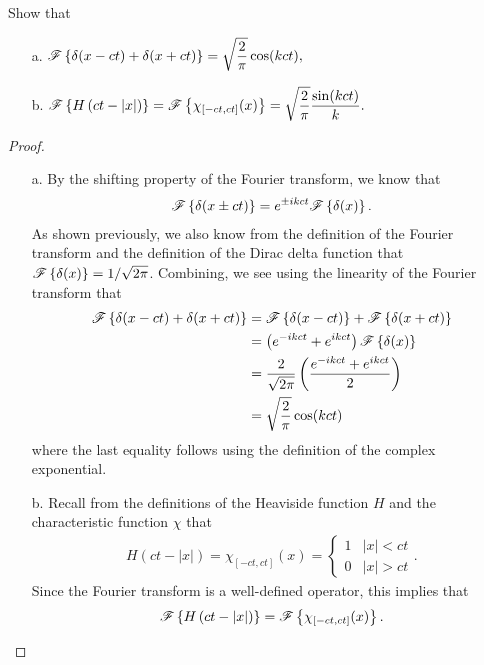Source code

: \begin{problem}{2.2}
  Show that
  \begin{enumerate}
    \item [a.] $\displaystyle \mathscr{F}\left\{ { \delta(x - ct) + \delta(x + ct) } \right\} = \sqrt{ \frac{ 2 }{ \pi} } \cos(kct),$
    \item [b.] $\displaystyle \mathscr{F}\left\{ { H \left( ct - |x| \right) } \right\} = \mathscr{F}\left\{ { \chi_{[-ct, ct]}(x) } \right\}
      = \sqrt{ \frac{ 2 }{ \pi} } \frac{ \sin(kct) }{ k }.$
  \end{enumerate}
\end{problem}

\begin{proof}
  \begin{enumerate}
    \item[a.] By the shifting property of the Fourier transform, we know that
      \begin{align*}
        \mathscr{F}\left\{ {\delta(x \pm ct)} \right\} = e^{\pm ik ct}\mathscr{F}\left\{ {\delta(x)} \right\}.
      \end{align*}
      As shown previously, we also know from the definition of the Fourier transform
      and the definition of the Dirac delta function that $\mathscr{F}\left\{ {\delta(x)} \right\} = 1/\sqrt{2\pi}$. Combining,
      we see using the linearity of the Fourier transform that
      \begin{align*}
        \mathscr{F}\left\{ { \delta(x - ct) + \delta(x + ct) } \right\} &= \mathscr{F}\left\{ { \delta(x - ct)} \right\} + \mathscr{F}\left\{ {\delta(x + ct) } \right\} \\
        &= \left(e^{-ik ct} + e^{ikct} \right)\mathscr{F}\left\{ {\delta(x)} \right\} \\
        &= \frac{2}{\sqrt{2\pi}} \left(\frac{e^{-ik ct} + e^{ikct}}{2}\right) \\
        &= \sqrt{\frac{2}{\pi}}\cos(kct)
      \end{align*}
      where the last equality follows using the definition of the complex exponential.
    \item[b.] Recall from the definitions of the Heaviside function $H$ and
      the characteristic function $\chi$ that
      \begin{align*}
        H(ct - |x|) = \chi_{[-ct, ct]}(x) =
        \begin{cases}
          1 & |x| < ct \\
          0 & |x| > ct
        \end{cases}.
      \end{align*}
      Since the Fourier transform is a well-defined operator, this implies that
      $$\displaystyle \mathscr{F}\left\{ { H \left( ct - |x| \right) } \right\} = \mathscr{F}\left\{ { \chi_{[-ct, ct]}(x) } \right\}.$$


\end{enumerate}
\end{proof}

--

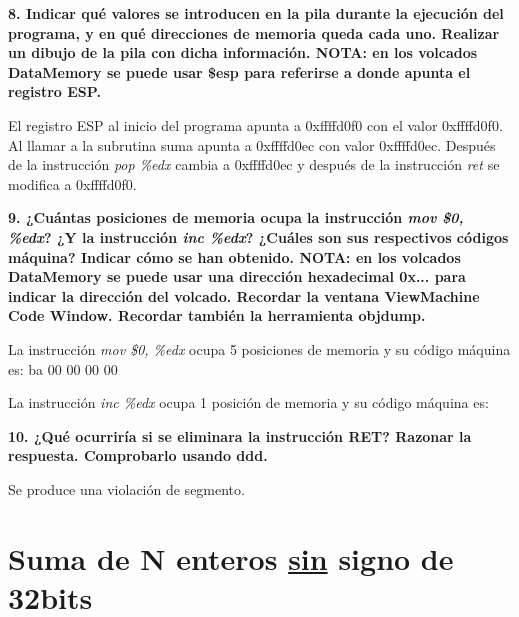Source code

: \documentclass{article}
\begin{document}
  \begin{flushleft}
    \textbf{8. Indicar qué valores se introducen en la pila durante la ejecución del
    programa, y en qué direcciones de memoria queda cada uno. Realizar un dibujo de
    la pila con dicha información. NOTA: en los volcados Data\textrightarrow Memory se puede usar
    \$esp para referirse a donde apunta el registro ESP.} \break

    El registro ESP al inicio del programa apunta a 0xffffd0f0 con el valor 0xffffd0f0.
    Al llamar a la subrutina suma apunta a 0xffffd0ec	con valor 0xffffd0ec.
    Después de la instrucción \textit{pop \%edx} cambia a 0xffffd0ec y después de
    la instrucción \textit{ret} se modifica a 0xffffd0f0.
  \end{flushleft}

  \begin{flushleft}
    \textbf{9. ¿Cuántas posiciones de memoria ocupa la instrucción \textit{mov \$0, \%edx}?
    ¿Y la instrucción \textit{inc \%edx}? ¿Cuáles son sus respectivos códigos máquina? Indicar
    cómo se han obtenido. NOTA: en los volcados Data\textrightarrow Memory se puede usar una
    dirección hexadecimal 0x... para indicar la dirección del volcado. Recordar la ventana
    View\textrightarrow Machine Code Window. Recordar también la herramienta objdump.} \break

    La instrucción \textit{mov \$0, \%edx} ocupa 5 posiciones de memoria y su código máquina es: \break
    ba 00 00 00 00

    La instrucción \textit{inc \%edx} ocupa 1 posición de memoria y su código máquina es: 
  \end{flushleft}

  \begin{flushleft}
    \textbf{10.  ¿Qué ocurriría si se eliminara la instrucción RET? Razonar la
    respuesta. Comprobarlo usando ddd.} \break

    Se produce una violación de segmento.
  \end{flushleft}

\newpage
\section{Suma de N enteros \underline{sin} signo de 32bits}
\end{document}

## EXERCISE GOAL
Go through the listing above and copy each line that contains "pila".

## WRITTEN SOLUTION
    \textbf{8. Indicar qué valores se introducen en la pila durante la ejecución del
    la pila con dicha información. NOTA: en los volcados Data\textrightarrow Memory se puede usar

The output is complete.